> [Exercise objective]: Copy out exactly the lines from the first line of the material below through the line containing "estagiário, publiquei grande", and nothing beyond them.
┄┄┄┄┄┄
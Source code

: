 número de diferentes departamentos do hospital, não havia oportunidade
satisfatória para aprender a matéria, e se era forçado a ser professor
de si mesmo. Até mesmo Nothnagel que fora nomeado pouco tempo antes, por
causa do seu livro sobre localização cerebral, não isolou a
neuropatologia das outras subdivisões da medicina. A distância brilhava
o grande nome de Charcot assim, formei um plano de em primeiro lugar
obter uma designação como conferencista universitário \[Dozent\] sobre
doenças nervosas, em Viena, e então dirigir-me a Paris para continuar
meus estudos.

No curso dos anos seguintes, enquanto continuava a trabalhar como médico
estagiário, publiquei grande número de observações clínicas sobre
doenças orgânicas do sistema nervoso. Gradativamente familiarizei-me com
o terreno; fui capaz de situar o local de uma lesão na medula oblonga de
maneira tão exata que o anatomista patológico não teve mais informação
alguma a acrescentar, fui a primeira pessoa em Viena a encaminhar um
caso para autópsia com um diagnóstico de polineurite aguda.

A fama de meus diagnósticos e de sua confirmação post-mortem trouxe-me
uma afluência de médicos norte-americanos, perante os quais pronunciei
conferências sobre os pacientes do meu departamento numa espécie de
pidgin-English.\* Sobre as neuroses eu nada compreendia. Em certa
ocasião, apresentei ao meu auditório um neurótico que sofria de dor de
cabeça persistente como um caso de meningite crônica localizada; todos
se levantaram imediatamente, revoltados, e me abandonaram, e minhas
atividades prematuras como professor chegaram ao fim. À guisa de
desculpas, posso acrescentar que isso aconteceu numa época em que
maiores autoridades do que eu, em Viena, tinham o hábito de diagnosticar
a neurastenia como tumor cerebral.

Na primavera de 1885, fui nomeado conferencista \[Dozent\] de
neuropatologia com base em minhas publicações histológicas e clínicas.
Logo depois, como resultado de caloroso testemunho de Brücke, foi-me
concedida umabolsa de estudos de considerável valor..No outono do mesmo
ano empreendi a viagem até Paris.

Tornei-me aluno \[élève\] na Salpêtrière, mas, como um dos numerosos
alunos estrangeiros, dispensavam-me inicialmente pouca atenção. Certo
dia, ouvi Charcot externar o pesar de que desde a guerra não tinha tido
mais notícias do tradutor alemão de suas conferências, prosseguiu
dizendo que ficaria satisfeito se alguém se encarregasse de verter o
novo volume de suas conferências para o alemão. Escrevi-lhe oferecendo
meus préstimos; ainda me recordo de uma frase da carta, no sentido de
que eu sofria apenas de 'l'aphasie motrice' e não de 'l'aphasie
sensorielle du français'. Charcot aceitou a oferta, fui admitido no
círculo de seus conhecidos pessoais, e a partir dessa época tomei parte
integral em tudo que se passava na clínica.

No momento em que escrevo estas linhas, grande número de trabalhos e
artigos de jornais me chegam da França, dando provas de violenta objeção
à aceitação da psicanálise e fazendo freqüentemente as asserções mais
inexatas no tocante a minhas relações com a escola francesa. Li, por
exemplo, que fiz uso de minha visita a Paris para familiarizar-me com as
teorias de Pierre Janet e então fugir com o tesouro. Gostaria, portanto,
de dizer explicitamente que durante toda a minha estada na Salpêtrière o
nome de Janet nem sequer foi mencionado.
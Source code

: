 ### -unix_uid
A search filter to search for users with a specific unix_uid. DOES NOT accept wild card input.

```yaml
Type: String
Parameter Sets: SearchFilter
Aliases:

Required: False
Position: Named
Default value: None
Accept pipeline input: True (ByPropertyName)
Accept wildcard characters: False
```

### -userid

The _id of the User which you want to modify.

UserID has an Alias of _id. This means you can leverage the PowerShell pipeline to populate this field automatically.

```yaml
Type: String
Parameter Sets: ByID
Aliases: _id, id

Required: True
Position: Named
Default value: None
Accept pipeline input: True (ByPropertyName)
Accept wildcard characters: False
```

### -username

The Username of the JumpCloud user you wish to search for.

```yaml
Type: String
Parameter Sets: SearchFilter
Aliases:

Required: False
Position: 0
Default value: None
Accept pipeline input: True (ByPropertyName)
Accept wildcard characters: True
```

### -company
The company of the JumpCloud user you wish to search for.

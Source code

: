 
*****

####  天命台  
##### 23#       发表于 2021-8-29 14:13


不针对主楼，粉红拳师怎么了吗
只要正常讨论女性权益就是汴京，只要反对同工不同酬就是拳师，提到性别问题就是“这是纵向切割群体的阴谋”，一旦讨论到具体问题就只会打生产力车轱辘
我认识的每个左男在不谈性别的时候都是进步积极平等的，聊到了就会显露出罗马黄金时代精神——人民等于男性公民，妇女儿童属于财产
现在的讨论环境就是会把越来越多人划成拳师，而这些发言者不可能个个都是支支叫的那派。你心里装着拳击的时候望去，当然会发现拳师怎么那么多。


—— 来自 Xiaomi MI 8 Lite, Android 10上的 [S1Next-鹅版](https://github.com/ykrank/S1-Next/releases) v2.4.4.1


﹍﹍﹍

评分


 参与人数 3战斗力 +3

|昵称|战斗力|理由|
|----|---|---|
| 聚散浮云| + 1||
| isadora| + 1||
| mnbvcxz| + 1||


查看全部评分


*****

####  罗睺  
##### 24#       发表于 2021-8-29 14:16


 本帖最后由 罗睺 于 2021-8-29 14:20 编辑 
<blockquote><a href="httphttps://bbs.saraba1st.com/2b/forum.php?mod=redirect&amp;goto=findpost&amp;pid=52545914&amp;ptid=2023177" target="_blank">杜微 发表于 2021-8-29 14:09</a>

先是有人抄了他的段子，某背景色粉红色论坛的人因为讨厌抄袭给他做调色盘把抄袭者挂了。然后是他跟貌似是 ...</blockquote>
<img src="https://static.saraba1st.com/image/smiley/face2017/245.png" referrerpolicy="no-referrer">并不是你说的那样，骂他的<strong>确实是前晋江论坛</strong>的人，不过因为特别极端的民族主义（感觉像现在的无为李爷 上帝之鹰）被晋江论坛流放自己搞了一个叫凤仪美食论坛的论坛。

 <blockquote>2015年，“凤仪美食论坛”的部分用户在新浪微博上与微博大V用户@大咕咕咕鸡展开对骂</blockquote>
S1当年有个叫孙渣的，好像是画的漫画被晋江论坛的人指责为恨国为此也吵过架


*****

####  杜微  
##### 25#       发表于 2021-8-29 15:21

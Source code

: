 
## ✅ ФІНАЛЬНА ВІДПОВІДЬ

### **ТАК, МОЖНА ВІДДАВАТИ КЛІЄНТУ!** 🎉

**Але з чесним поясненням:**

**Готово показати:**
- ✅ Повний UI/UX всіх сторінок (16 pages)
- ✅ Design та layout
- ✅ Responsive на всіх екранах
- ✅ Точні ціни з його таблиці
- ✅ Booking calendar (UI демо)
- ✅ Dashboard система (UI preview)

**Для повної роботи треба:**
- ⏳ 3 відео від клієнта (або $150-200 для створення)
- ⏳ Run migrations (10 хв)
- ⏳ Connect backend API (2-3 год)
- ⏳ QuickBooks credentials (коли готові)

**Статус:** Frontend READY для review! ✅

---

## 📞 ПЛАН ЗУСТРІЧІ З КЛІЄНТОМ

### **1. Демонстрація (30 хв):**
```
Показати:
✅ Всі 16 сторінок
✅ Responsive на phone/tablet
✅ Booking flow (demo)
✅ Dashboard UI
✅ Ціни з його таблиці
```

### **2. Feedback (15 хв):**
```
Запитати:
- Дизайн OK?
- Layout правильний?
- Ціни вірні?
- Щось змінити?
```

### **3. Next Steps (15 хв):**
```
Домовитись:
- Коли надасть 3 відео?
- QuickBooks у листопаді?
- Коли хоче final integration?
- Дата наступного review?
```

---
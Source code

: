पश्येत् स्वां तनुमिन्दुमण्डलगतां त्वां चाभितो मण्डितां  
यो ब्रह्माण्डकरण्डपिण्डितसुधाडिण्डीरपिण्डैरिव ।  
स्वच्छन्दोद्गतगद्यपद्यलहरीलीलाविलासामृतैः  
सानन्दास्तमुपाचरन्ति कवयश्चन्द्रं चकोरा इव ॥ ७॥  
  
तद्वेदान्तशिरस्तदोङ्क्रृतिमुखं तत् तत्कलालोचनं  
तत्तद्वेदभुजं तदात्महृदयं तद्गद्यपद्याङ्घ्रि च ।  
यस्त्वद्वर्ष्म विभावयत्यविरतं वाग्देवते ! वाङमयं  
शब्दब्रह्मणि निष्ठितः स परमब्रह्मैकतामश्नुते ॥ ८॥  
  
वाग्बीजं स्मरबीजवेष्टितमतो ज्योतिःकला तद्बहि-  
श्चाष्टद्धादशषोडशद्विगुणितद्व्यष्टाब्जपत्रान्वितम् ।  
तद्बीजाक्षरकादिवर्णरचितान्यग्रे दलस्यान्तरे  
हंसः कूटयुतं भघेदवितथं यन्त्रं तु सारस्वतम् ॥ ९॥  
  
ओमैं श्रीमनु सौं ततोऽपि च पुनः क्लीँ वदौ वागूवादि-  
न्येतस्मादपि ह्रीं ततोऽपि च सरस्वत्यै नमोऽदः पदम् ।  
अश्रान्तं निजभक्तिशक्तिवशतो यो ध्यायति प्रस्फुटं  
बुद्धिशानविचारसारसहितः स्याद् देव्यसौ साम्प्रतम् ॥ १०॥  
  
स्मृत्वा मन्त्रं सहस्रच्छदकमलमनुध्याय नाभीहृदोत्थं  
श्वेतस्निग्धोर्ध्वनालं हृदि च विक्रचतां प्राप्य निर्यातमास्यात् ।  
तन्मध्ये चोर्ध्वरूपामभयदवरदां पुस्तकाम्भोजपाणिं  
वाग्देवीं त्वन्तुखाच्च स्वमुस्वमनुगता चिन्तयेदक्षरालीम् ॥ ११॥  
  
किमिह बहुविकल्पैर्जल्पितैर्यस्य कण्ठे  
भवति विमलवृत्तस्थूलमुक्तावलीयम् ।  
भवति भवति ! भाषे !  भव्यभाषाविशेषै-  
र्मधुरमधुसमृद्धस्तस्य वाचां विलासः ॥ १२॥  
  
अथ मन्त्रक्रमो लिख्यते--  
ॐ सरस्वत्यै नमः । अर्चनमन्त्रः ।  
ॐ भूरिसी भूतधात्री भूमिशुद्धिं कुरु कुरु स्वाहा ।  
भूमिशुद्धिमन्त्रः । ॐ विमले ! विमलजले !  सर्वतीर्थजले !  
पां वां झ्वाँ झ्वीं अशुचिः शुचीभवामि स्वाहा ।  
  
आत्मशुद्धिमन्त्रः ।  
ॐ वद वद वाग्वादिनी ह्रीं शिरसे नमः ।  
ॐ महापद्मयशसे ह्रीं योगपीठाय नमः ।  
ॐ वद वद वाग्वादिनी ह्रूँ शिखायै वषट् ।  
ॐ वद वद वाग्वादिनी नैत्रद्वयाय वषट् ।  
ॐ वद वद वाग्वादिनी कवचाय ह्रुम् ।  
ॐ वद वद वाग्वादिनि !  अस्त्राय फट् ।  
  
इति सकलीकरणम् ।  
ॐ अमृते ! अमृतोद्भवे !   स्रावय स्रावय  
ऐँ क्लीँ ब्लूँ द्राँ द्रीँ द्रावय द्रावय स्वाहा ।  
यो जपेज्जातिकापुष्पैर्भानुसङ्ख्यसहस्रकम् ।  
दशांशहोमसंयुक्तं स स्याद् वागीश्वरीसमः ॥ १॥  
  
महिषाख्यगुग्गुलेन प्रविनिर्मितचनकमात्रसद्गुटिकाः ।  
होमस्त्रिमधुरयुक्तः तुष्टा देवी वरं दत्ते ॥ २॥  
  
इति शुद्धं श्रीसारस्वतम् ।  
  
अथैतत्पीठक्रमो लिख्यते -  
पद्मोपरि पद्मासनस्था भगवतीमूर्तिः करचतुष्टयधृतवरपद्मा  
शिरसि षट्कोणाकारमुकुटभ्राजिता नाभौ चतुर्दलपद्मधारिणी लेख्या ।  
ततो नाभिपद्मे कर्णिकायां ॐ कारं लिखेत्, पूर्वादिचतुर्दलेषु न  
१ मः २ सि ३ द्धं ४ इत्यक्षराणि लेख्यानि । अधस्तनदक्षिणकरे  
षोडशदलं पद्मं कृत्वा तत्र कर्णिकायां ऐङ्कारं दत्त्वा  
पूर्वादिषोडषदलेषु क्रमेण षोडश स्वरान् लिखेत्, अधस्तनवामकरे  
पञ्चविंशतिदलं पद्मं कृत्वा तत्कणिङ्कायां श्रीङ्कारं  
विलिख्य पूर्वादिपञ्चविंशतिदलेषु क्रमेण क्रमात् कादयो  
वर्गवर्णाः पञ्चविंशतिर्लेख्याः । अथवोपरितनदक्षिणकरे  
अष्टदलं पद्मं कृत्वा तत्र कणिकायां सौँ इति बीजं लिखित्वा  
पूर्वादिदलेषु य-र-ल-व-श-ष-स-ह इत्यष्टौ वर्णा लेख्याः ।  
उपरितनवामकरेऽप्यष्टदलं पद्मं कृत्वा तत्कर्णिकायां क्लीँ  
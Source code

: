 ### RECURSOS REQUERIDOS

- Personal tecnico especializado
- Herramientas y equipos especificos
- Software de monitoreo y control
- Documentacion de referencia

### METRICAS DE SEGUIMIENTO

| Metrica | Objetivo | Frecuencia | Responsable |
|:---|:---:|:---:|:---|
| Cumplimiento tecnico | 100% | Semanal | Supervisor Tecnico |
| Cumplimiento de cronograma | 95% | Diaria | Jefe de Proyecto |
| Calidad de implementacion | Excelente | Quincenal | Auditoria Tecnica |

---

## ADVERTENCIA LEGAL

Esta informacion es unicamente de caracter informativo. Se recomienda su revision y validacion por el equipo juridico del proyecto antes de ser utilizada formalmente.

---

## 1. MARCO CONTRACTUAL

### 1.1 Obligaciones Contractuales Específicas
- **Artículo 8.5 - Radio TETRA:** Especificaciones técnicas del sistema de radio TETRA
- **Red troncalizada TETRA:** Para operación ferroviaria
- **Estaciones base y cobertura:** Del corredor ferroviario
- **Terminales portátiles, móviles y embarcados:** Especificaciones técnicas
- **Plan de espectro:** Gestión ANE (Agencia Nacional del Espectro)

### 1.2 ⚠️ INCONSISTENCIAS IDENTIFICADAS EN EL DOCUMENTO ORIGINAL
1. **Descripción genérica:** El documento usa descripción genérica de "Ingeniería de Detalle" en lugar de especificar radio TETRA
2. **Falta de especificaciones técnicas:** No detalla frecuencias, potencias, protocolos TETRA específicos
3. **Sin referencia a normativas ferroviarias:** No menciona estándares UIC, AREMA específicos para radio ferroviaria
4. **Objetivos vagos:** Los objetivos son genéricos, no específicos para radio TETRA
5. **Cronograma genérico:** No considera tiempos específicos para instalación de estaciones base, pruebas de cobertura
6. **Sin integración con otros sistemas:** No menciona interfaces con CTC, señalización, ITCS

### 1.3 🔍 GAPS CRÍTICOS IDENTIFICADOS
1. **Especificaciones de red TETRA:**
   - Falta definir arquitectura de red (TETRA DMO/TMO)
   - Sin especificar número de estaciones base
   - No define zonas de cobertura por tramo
┄┄┄┄┄┄
> [Solution]:
Source code

: número de diferentes departamentos do hospital, não havia oportunidade
satisfatória para aprender a matéria, e se era forçado a ser professor
de si mesmo. Até mesmo Nothnagel que fora nomeado pouco tempo antes, por
causa do seu livro sobre localização cerebral, não isolou a
neuropatologia das outras subdivisões da medicina. A distância brilhava
o grande nome de Charcot assim, formei um plano de em primeiro lugar
obter uma designação como conferencista universitário \[Dozent\] sobre
doenças nervosas, em Viena, e então dirigir-me a Paris para continuar
meus estudos.

No curso dos anos seguintes, enquanto continuava a trabalhar como médico
estagiário, publiquei grande número de observações clínicas sobre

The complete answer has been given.